§ ASSIGNMENT: Only the lines from the beginning of the data below through the line containing "<p><strong>TradeTrust is not" belong in the response, each copied exactly.

DATA PROVIDED Start Marker

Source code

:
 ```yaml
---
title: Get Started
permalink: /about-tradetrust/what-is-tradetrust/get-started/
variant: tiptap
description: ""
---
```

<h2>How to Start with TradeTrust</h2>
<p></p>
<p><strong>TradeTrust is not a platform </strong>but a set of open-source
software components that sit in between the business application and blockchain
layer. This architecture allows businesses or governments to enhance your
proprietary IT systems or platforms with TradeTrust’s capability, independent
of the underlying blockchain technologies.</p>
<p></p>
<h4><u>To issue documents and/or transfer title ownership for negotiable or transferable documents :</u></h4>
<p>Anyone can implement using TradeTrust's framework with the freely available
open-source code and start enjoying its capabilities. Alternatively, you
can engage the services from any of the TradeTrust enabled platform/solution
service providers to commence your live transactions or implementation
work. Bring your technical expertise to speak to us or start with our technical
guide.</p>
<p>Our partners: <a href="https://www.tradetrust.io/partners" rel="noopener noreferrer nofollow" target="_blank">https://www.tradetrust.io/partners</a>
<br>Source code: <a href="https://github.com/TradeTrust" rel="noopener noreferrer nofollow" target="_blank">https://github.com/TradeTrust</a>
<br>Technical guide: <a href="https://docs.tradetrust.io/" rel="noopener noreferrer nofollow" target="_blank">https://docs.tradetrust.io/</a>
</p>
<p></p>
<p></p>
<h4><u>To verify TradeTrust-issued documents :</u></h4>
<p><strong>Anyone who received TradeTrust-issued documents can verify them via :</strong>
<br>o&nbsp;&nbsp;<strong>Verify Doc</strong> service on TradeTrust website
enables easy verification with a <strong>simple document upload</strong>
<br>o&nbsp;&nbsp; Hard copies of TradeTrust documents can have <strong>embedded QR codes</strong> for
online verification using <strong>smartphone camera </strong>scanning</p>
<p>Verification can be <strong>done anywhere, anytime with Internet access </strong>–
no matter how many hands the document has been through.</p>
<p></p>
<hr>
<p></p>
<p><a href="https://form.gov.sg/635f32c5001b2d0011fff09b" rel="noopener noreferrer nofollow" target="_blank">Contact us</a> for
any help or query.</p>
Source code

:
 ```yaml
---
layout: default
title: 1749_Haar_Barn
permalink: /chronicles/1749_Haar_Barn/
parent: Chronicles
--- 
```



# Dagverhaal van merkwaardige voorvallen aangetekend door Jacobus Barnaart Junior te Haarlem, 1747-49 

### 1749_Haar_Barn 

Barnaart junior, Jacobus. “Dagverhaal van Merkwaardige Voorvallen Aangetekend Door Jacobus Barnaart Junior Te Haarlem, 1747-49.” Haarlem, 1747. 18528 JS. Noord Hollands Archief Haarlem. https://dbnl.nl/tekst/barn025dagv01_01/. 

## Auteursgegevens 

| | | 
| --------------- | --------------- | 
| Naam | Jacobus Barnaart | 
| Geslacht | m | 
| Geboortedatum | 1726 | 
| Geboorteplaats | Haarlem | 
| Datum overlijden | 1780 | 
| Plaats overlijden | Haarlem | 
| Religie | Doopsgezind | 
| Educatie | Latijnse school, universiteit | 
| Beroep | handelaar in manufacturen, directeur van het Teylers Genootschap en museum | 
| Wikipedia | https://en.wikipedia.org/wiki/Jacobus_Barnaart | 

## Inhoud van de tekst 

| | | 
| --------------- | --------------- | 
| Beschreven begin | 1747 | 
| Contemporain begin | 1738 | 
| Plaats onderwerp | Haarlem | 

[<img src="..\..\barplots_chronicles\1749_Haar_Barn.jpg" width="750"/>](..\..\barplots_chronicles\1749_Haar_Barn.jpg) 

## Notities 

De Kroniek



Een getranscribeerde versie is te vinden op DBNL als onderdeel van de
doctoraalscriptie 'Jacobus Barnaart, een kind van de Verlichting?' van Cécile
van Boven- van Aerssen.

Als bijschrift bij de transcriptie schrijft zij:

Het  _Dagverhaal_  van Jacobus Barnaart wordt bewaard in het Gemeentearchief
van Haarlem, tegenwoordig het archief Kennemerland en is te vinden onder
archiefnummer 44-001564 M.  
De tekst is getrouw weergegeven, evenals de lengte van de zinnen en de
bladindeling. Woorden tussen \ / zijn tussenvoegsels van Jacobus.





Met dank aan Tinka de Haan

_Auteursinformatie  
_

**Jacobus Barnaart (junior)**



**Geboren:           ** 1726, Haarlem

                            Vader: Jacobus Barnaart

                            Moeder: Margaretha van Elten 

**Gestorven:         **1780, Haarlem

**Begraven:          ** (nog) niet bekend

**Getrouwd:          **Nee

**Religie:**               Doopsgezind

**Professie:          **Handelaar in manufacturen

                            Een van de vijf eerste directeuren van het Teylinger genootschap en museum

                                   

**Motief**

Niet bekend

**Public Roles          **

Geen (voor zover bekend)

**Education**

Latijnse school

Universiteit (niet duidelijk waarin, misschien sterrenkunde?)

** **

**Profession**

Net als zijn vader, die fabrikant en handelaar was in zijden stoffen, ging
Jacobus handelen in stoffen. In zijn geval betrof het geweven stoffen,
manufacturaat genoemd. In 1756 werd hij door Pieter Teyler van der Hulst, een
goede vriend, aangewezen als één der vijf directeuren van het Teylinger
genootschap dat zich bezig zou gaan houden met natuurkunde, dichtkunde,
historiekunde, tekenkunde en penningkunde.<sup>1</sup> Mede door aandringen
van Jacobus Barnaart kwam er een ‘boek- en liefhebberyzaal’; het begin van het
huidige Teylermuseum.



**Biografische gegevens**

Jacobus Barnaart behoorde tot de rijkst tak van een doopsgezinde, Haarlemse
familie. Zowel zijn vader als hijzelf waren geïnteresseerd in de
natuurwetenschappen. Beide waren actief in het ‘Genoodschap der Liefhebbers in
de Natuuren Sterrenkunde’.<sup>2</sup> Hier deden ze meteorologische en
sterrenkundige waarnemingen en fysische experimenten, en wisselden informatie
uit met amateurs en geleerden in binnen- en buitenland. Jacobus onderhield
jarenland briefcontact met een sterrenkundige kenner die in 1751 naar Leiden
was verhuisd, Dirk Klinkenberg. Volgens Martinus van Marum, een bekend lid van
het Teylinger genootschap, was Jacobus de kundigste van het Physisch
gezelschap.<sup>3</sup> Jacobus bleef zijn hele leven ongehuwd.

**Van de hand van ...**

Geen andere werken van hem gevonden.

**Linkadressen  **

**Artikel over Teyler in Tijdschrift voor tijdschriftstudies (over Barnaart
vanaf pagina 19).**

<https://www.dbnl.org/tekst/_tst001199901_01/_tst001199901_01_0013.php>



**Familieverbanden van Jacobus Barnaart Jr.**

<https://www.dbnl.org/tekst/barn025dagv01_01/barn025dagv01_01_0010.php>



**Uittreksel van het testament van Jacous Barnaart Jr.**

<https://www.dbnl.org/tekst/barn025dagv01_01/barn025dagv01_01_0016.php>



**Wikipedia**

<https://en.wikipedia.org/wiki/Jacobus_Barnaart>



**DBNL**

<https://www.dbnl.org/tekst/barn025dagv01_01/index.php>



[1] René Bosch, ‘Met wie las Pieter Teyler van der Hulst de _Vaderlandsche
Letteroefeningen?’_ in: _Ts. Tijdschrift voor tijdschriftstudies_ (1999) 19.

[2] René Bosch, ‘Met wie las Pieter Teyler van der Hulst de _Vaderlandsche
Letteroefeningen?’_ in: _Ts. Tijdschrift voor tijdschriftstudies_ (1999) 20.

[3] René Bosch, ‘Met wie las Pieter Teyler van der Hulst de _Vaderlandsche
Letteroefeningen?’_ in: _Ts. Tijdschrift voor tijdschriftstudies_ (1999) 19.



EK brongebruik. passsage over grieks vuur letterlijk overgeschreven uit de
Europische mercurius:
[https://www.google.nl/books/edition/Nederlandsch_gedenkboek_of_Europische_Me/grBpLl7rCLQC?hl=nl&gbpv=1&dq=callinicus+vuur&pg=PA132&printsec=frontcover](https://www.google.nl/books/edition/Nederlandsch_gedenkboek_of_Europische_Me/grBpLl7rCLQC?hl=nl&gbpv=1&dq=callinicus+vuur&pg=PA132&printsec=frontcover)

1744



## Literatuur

DATA PROVIDED End Marker

§ PROBLEM SOLUTION:
Source code

:
 ```yaml
---
title: Get Started
permalink: /about-tradetrust/what-is-tradetrust/get-started/
variant: tiptap
description: ""
---
```

<h2>How to Start with TradeTrust</h2>
<p></p>
<p><strong>TradeTrust is not a platform </strong>but a set of open-source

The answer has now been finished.